Given data:
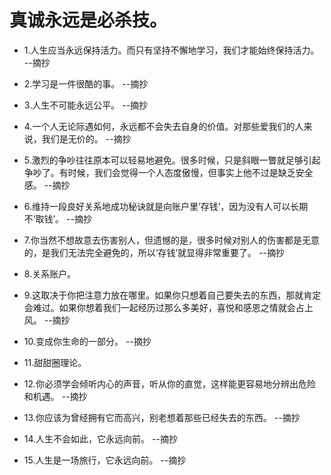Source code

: # 真诚永远是必杀技。

- 1.人生应当永远保持活力。而只有坚持不懈地学习，我们才能始终保持活力。 --摘抄

- 2.学习是一件很酷的事。 --摘抄

- 3.人生不可能永远公平。 --摘抄

- 4.一个人无论际遇如何，永远都不会失去自身的价值。对那些爱我们的人来说，我们是无价的。 --摘抄

- 5.激烈的争吵往往原本可以轻易地避免。很多时候，只是斜眼一瞥就足够引起争吵了。有时候，我们会觉得一个人态度傲慢，但事实上他不过是缺乏安全感。 --摘抄

- 6.维持一段良好关系地成功秘诀就是向账户里‘存钱’，因为没有人可以长期不‘取钱’。 --摘抄

- 7.你当然不想故意去伤害别人，但遗憾的是，很多时候对别人的伤害都是无意的，是我们无法完全避免的，所以‘存钱’就显得非常重要了。 --摘抄

- 8.关系账户。

- 9.这取决于你把注意力放在哪里。如果你只想着自己要失去的东西，那就肯定会难过。如果你想着我们一起经历过那么多美好，喜悦和感恩之情就会占上风。 --摘抄

- 10.变成你生命的一部分。 --摘抄

- 11.甜甜圈理论。

- 12.你必须学会倾听内心的声音，听从你的直觉，这样能更容易地分辨出危险和机遇。 --摘抄

- 13.你应该为曾经拥有它而高兴，别老想着那些已经失去的东西。 --摘抄

- 14.人生不会如此，它永远向前。 --摘抄

- 15.人生是一场旅行，它永远向前。 --摘抄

What is needed:
Nothing but the lines from the one containing "- 11.甜甜圈理论。" through the final line of the listing above belongs in the answer; set them down exactly.

Written response:
- 11.甜甜圈理论。

- 12.你必须学会倾听内心的声音，听从你的直觉，这样能更容易地分辨出危险和机遇。 --摘抄

- 13.你应该为曾经拥有它而高兴，别老想着那些已经失去的东西。 --摘抄

- 14.人生不会如此，它永远向前。 --摘抄

- 15.人生是一场旅行，它永远向前。 --摘抄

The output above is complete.